- _WHAT NEEDS TO BE DONE_:
One number is the whole answer: the tally of lines in the records that include the word "onPrompt".

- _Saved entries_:

◇ ◇ ◇ ◇ ◇

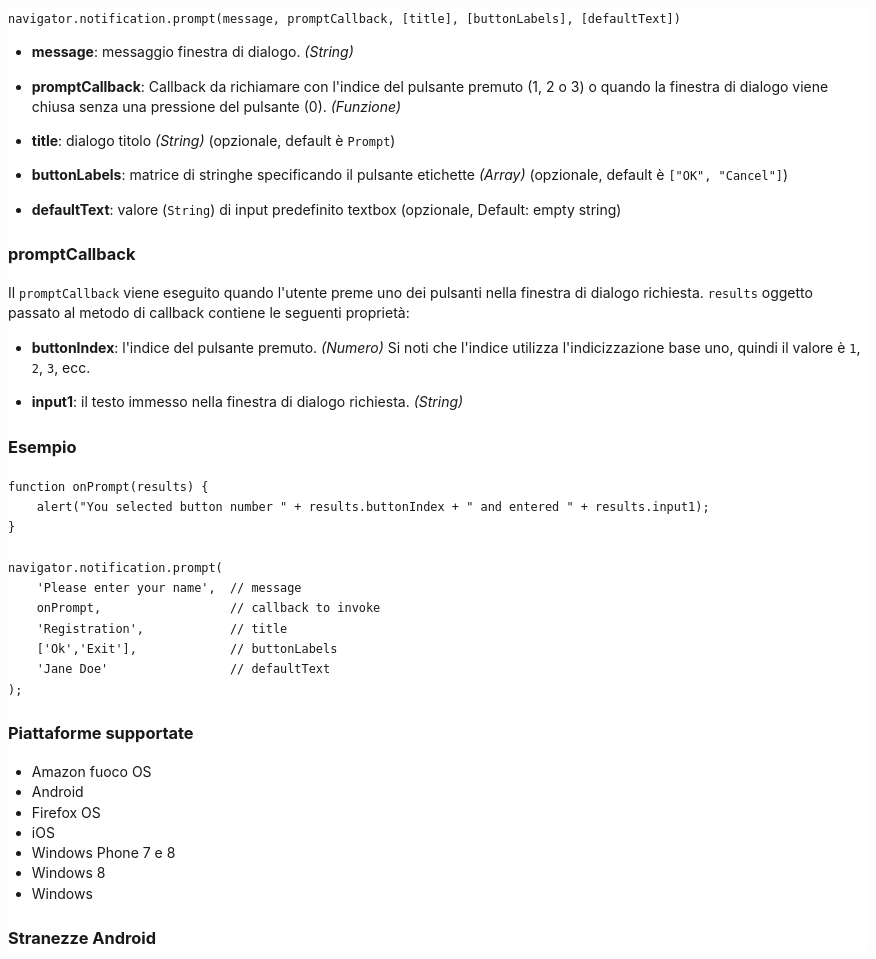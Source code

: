     navigator.notification.prompt(message, promptCallback, [title], [buttonLabels], [defaultText])

* **message**: messaggio finestra di dialogo. *(String)*

* **promptCallback**: Callback da richiamare con l'indice del pulsante premuto (1, 2 o 3) o quando la finestra di
  dialogo viene chiusa senza una pressione del pulsante (0). *(Funzione)*

* **title**: dialogo titolo *(String)* (opzionale, default è `Prompt`)

* **buttonLabels**: matrice di stringhe specificando il pulsante etichette *(Array)* (opzionale, default
  è `["OK", "Cancel"]`)

* **defaultText**: valore (`String`) di input predefinito textbox (opzionale, Default: empty string)

### promptCallback

Il `promptCallback` viene eseguito quando l'utente preme uno dei pulsanti nella finestra di dialogo richiesta. `results`
oggetto passato al metodo di callback contiene le seguenti proprietà:

* **buttonIndex**: l'indice del pulsante premuto. *(Numero)* Si noti che l'indice utilizza l'indicizzazione base uno,
  quindi il valore è `1`, `2`, `3`, ecc.

* **input1**: il testo immesso nella finestra di dialogo richiesta. *(String)*

### Esempio

    function onPrompt(results) {
        alert("You selected button number " + results.buttonIndex + " and entered " + results.input1);
    }
    
    navigator.notification.prompt(
        'Please enter your name',  // message
        onPrompt,                  // callback to invoke
        'Registration',            // title
        ['Ok','Exit'],             // buttonLabels
        'Jane Doe'                 // defaultText
    );

### Piattaforme supportate

* Amazon fuoco OS
* Android
* Firefox OS
* iOS
* Windows Phone 7 e 8
* Windows 8
* Windows

### Stranezze Android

◇ ◇ ◇ ◇ ◇

- _ANSWER FOR THE TASK_:
2